_Goal of the exercise_
Using the records below, give again exactly the lines from the line that contains "Press <kbd>ALPHA</kbd> twice" through the line that contains "## Primary-function keys", both ends included, and only those.

_Record set_
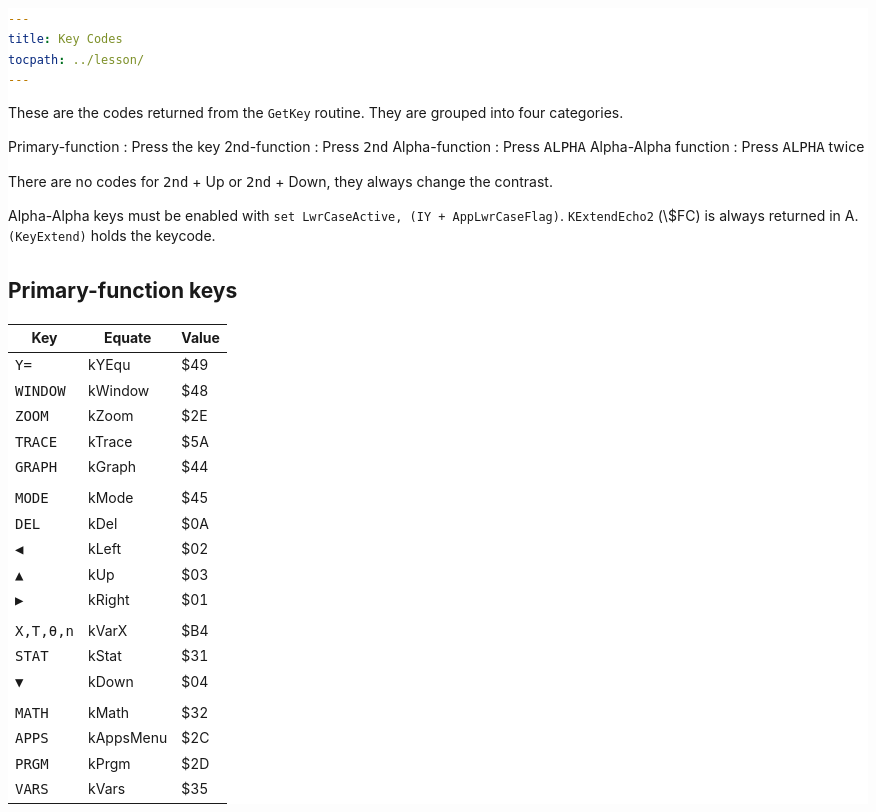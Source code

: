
 ```yaml
---
title: Key Codes
tocpath: ../lesson/
---
```


These are the codes returned from the `GetKey` routine. They are grouped into
four categories.

<div class="no-pop">
Primary-function
:    Press the key
2nd-function
:    Press <kbd>2nd</kbd>
Alpha-function
:    Press <kbd>ALPHA</kbd>
Alpha-Alpha function
:    Press <kbd>ALPHA</kbd> twice

There are no codes for <kbd>2nd</kbd> + Up or <kbd>2nd</kbd> + Down, they always change the contrast.

Alpha-Alpha keys must be enabled with `set LwrCaseActive, (IY +
AppLwrCaseFlag)`. `KExtendEcho2` (\\$FC) is always returned in A.
`(KeyExtend)` holds the keycode.

## Primary-function keys

| Key | Equate | Value |
|-----|--------|-------|
| <kbd>Y=</kbd> | kYEqu | \$49 |
| <kbd>WINDOW</kbd> | kWindow | \$48 |
| <kbd>ZOOM</kbd> | kZoom | \$2E |
| <kbd>TRACE</kbd> | kTrace | \$5A |
| <kbd>GRAPH</kbd> | kGraph | \$44 |
| | | |
| <kbd>MODE</kbd> | kMode | \$45 |
| <kbd>DEL</kbd> | kDel | \$0A |
| <kbd>◀</kbd> | kLeft | \$02 |
| <kbd>▲</kbd> | kUp | \$03 |
| <kbd>▶</kbd> | kRight | \$01 |
| | | |
| <kbd>X,T,θ,n</kbd> | kVarX | \$B4 |
| <kbd>STAT</kbd> | kStat | \$31 |
| <kbd>▼</kbd> | kDown | \$04 |
| | | |
| <kbd>MATH</kbd> | kMath | \$32 |
| <kbd>APPS</kbd> | kAppsMenu | \$2C |
| <kbd>PRGM</kbd> | kPrgm | \$2D |
| <kbd>VARS</kbd> | kVars | \$35 |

_Task response_
:    Press <kbd>ALPHA</kbd> twice

There are no codes for <kbd>2nd</kbd> + Up or <kbd>2nd</kbd> + Down, they always change the contrast.

Alpha-Alpha keys must be enabled with `set LwrCaseActive, (IY +
AppLwrCaseFlag)`. `KExtendEcho2` (\\$FC) is always returned in A.
`(KeyExtend)` holds the keycode.

## Primary-function keys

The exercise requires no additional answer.